日蓮の身延入山に関する一考
1 身延入山に至る日蓮の心情
「高橋入道殿御返事」(真蹟)に「たすけんがために申すを此程あだまるゝ事なれば、ゆりて候ひし時さどの国よりいかなる山中海辺にもまぎれ入るべかりしかども」(定P1088)とあるように、日蓮は佐渡流罪を赦免になったら配流地より直接、山中海辺へ向かうべきと考えていたようだ。だが「此の事をいま一度平左衛門に申しきかせて、日本国にせめのこされん衆生をたすけんがためにのぼりて候ひき」(同)と、真言の悪法たる所以を平左衛門尉に申し聞かせて、蒙古襲来後も生き残るであろう衆生を助けようと一旦は鎌倉に赴いている。
続いて「申しきかせ給ひし後はかまくらに有るべきならねば、足にまかせていでしほどに」(定P1089)と、平左衛門尉に言うべきことを言った後は、鎌倉にいるべき身ではないとして、足に任せて出発したとしている。

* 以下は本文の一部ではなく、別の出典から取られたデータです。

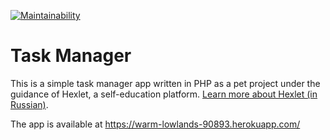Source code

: [![Maintainability](https://api.codeclimate.com/v1/badges/023af4cbe1c5d6eb8380/maintainability)](https://codeclimate.com/github/sol-un/php-project-lvl4/maintainability)

# Task Manager

This is a simple task manager app written in PHP as a pet project under the guidance of Hexlet, a self-education platform. [Learn more about Hexlet (in Russian)](https://ru.hexlet.io/pages/about?utm_source=github&utm_medium=link).

The app is available at https://warm-lowlands-90893.herokuapp.com/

「いかなる山中海辺にもまぎれ入る」としていた日蓮が向かったのは身延山だった。関連遺文を確認してみよう。
「上野殿御返事」(文永11年[1274]11月11日 日興本)
抑日蓮は日本国をたすけんとふかくおもへども、日本国の上下万人一同に、国のほろぶべきゆへにや用ひられざる上、度々あだをなさるれば力をよばず山林にまじはり候ひぬ。(定P836)
「光日房御書」(建治2年[1276]3月 真蹟曽存・断片)
本よりごせし事なれば、日本国のほろびんを助けんがために、三度いさめんに御用ひなくば、山林にまじわるべきよし存ぜしゆへに、同五月十二日に鎌倉をいでぬ。(P1155)

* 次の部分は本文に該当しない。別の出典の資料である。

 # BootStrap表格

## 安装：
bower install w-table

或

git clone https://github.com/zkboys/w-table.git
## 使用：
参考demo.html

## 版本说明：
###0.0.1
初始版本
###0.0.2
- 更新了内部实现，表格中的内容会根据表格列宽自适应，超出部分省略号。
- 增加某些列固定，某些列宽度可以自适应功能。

「南条殿御返事」(建治2年[1276]閏3月24日 真蹟)
失もなくして国をたすけんと申せし者を用ひてこそあらざらめ。又法華経の第五の巻をもて日蓮がおもてをうちしなり。梵天・帝釈是を御覧ありき。鎌倉の八幡大菩薩も見させ給ひき。いかにも今は叶ふまじき世にて候へば、かゝる山中にも入りぬるなり。(定P1176)
「報恩抄」(建治2年[1276]7月21日 真蹟)
又賢人の習ひ、三度国をいさむるに用ゐずば山林にまじわれということは定まれるれいなり(定P1239・前出)
中略
それにつけてもあさましければ、彼の人の御死去ときくには火にも入り、水にも沈み、はしりたちてもゆひて、御はかをもたゝいて経をも一巻読誦せんとこそをもへども、賢人のならひ心には遁世とはをもはねども、人は遁世とこそをもうらんに、ゆへもなくはしり出づるならば末もとをらずと人をもうべし。さればいかにをもうとも、まいるべきにあらず。(定P1240)
「下山御消息」(建治3年[1277]6月 真蹟)
此れ日比日本国に聞こへさせ給ふ日蓮聖人去ぬる文永十一年の夏の比、同じき甲州飯野御牧、波木井の郷の内身延の嶺と申す深山に御隠居せさせ給ひ候へば、(定P1312)
中略
国恩を報ぜんがために三度までは諌暁すべし、用ひずば山林に身を隠さんとおもひしなり。又いにしへの本文にも、三度のいさめ用ひずば去れといふ。本文に任せて且く山中に罷り入りぬ。(定P1335)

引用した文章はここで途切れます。